Rajan (Sathyan) is a real terror in his village. Emotional setbacks in his life were responsible for his delinquent nature. Rajan was in love with Radha (Ambika) and they wished to get married. But their dream is not realised. Rajan's brother Gopala Pillai (Kottayam Chellappan) marries Radha. Neglected and deceived by his own brother, lover and family members Rajan turns delinquent. He is ordered out of his house by his mother (Adoor Bhavani). Gopala Pillai manipulates the situation and amasses a major portion of the ancestral property. He then breaks away from the family and settles to live along with his wife.

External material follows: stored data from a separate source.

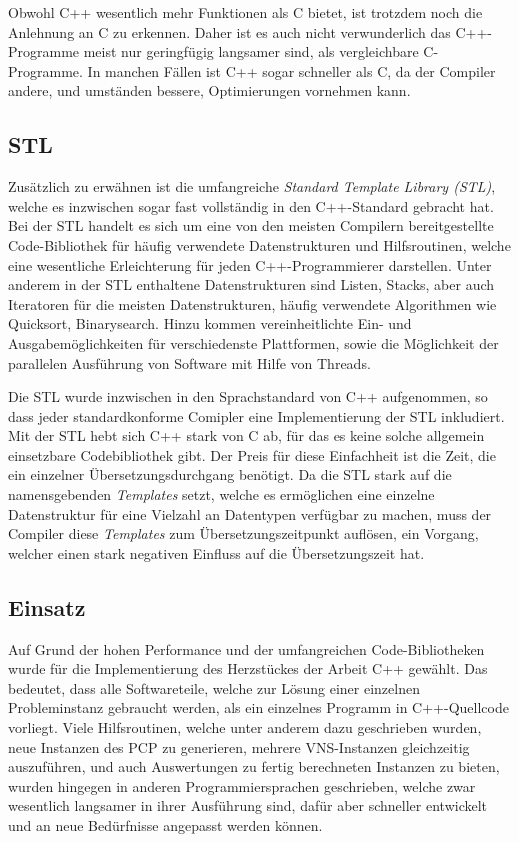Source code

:Obwohl C++ wesentlich mehr Funktionen als C bietet, ist trotzdem noch die Anlehnung an C zu erkennen. Daher ist es auch nicht verwunderlich das C++-Programme meist nur geringfügig langsamer sind, als 
vergleichbare C-Programme. In manchen Fällen ist C++ sogar schneller als C, da der Compiler andere, und umständen bessere, Optimierungen vornehmen kann. 

\subsection{STL}
\label{sec:stl}
Zusätzlich zu erwähnen ist die umfangreiche \textit{Standard Template Library (STL)}, welche es inzwischen sogar fast vollständig in den 
C++-Standard gebracht hat. Bei der STL handelt es sich um eine von den meisten Compilern bereitgestellte Code-Bibliothek für häufig 
verwendete Datenstrukturen und Hilfsroutinen, welche eine wesentliche Erleichterung für jeden C++-Programmierer darstellen. Unter anderem
in der STL enthaltene Datenstrukturen sind Listen, Stacks, aber auch Iteratoren für die meisten Datenstrukturen, häufig verwendete Algorithmen
wie Quicksort, Binarysearch. Hinzu kommen vereinheitlichte Ein- und Ausgabemöglichkeiten für verschiedenste Plattformen, sowie die 
Möglichkeit der parallelen Ausführung von Software mit Hilfe von Threads.

Die STL wurde inzwischen in den Sprachstandard von C++ aufgenommen, so dass jeder standardkonforme Comipler eine Implementierung der STL inkludiert. Mit der STL hebt sich C++ stark von C ab, für 
das es keine solche allgemein einsetzbare Codebibliothek gibt. Der Preis für diese Einfachheit ist die Zeit, die ein einzelner Übersetzungsdurchgang benötigt. Da die STL stark auf die namensgebenden
\textit{Templates} setzt, welche es ermöglichen eine einzelne Datenstruktur für eine Vielzahl an Datentypen verfügbar zu machen, muss der Compiler diese \textit{Templates} zum Übersetzungszeitpunkt
auflösen, ein Vorgang, welcher einen stark negativen Einfluss auf die Übersetzungszeit hat.

\subsection{Einsatz}
Auf Grund der hohen Performance und der umfangreichen Code-Bibliotheken wurde für die Implementierung des Herzstückes der Arbeit C++ gewählt. Das bedeutet, dass alle Softwareteile, welche zur Lösung einer
einzelnen Probleminstanz gebraucht werden, als ein einzelnes Programm in C++-Quellcode vorliegt. Viele Hilfsroutinen, welche unter anderem dazu geschrieben wurden, neue Instanzen des PCP zu generieren, 
mehrere VNS-Instanzen gleichzeitig auszuführen, und auch Auswertungen zu fertig berechneten Instanzen zu bieten, wurden hingegen in anderen Programmiersprachen geschrieben, welche zwar wesentlich langsamer
in ihrer Ausführung sind, dafür aber schneller entwickelt und an neue Bedürfnisse angepasst werden können.

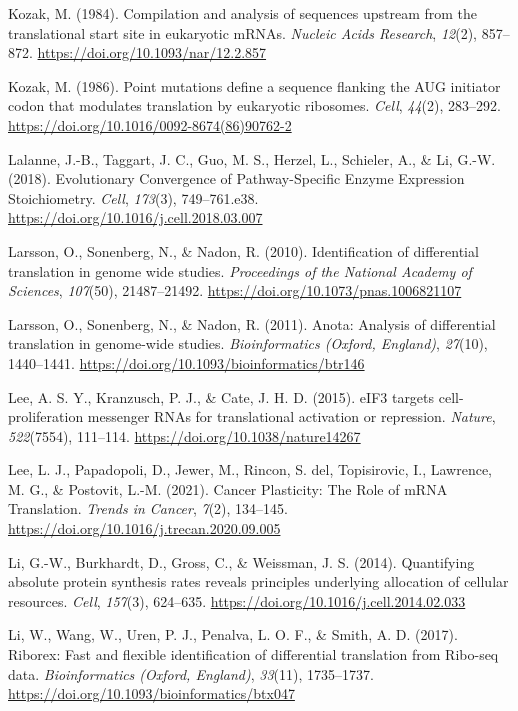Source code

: \documentclass[12pt,openany]{book}
\begin{document}
\hypertarget{ref-Kozak1984}{}
Kozak, M. (1984). Compilation and analysis of sequences upstream from
the translational start site in eukaryotic mRNAs. \emph{Nucleic Acids
Research}, \emph{12}(2), 857--872.
\url{https://doi.org/10.1093/nar/12.2.857}

\hypertarget{ref-Kozak1986}{}
Kozak, M. (1986). Point mutations define a sequence flanking the AUG
initiator codon that modulates translation by eukaryotic ribosomes.
\emph{Cell}, \emph{44}(2), 283--292.
\url{https://doi.org/10.1016/0092-8674(86)90762-2}

\hypertarget{ref-Lalanne2018}{}
Lalanne, J.-B., Taggart, J. C., Guo, M. S., Herzel, L., Schieler, A., \&
Li, G.-W. (2018). Evolutionary Convergence of Pathway-Specific Enzyme
Expression Stoichiometry. \emph{Cell}, \emph{173}(3), 749--761.e38.
\url{https://doi.org/10.1016/j.cell.2018.03.007}

\hypertarget{ref-Larsson2010}{}
Larsson, O., Sonenberg, N., \& Nadon, R. (2010). Identification of
differential translation in genome wide studies. \emph{Proceedings of
the National Academy of Sciences}, \emph{107}(50), 21487--21492.
\url{https://doi.org/10.1073/pnas.1006821107}

\hypertarget{ref-Larsson2011}{}
Larsson, O., Sonenberg, N., \& Nadon, R. (2011). Anota: Analysis of
differential translation in genome-wide studies. \emph{Bioinformatics
(Oxford, England)}, \emph{27}(10), 1440--1441.
\url{https://doi.org/10.1093/bioinformatics/btr146}

\hypertarget{ref-Lee2015}{}
Lee, A. S. Y., Kranzusch, P. J., \& Cate, J. H. D. (2015). eIF3 targets
cell-proliferation messenger RNAs for translational activation or
repression. \emph{Nature}, \emph{522}(7554), 111--114.
\url{https://doi.org/10.1038/nature14267}

\hypertarget{ref-Lee2021}{}
Lee, L. J., Papadopoli, D., Jewer, M., Rincon, S. del, Topisirovic, I.,
Lawrence, M. G., \& Postovit, L.-M. (2021). Cancer Plasticity: The Role
of mRNA Translation. \emph{Trends in Cancer}, \emph{7}(2), 134--145.
\url{https://doi.org/10.1016/j.trecan.2020.09.005}

\hypertarget{ref-Li2014}{}
Li, G.-W., Burkhardt, D., Gross, C., \& Weissman, J. S. (2014).
Quantifying absolute protein synthesis rates reveals principles
underlying allocation of cellular resources. \emph{Cell}, \emph{157}(3),
624--635. \url{https://doi.org/10.1016/j.cell.2014.02.033}

\hypertarget{ref-Li2017}{}
Li, W., Wang, W., Uren, P. J., Penalva, L. O. F., \& Smith, A. D.
(2017). Riborex: Fast and flexible identification of differential
translation from Ribo-seq data. \emph{Bioinformatics (Oxford, England)},
\emph{33}(11), 1735--1737.
\url{https://doi.org/10.1093/bioinformatics/btx047}
\end{document}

Rajan's mother and sister are reduced to penury. Their only source of help is Vasu (P. J. Antony), a labourer. Gopala Pillai becomes a rich contractor and is involved in all sorts of activities against labourers. This turns Vasu against Gopala Pillai. Meanwhile, Rajan attempts to molest Chellamma (Miss Kumari), a Harijan girl. Chellamma manages to escape the attempt but the incident stuns her.

Gopala Pillai still nurses an enmity with his brother. He suspects that his wife Radha was still in love with Rajan. Gopala Pillai decides to do away with Rajan. He hires a few goons and has Rajan beaten up severely. The timely help given to Rajan by Chellamma, who offers to give him shelter in her hut, saves him. Gradually Rajan regains his health. The love and affection showered on him by Chellamma and Vasu Vasu brings about a change in his character. Rajan even falls in love with Chellamma.

Vasu organises a labour strike against the unjust activities of Gopala Pillai and his men. Karadi Kuttappan (P. A. Thomas), one of Gopala Pillai's thugs is murdered in a conflict between the labourers and Gopala Pillai's men. Vasu is arrested and the police launch a search for Rajan who goes into hiding. Now Rajan thinks that the society and his family need Vasu more than him. Overcome by the affection that the people seem to have for Vasu, Rajan turns himself to the police. He entrusts Chellamma, whom he loves more than his life, to his mother.

The film is one of the best social movies in the language, which told boldly the real life struggles of workers, projected social evils like untouchability etc. Some of the emotionally charged scenes, like the climax where Rajan entrusts his beloved to his mother, and taking a cup of coffee from Radha, his sister-in-law, with whom he had misbehaved earlier were impressive.

The film was shot at Vijaya and Vauhini Studios. Vincent's remarkable camerawork sets the tone of the film right from the opening scene, in which Rajan lights a cigarette in the darkness and tries to molest Chellamma. His work is considered one of the best in black and white Malayalam cinema. Sathyan, P. J. Antony, Miss Kumari and Adoor Bhavani excelled in their roles. In fact, Sathyan's powerful performance as the delinquent younger brother in the family was later extended into the definitive element in Kariat's ‘Chemmeen'. A dance sequence by Ambika was another highlight of the film.

The film was noted at the national level and won the President's Silver Medal, for regional films, in 1961.

Baburaj's music was outstanding. Out of the 11 songs, ten of them were penned by P. Bhaskaran. The dance numbers ‘Potti chirikkaruthe chilanke...' ( P Leela) and ‘Chanchala chanchala sundara..' (Leela- Kaviyoor Revamma) were instant hits. ‘Thengidalle thengildalle...' (Santha P. Nair), ‘Ethra manoharam aanaviduthe...' (Santha P. Nair) were the other hits. The song ‘Ethra manoharam...' written by G. Sankara Kurup was taken from his translation of Rabindranath Tagore's ‘Gitanjali.'

Will be remembered: As the first play by Thoppil Bhasi to be made into a film. The debut film of Adoor Bhasi and art director S. Konnanat. For Sathyan's brilliant performance and as the film to win the President's Silver Medal.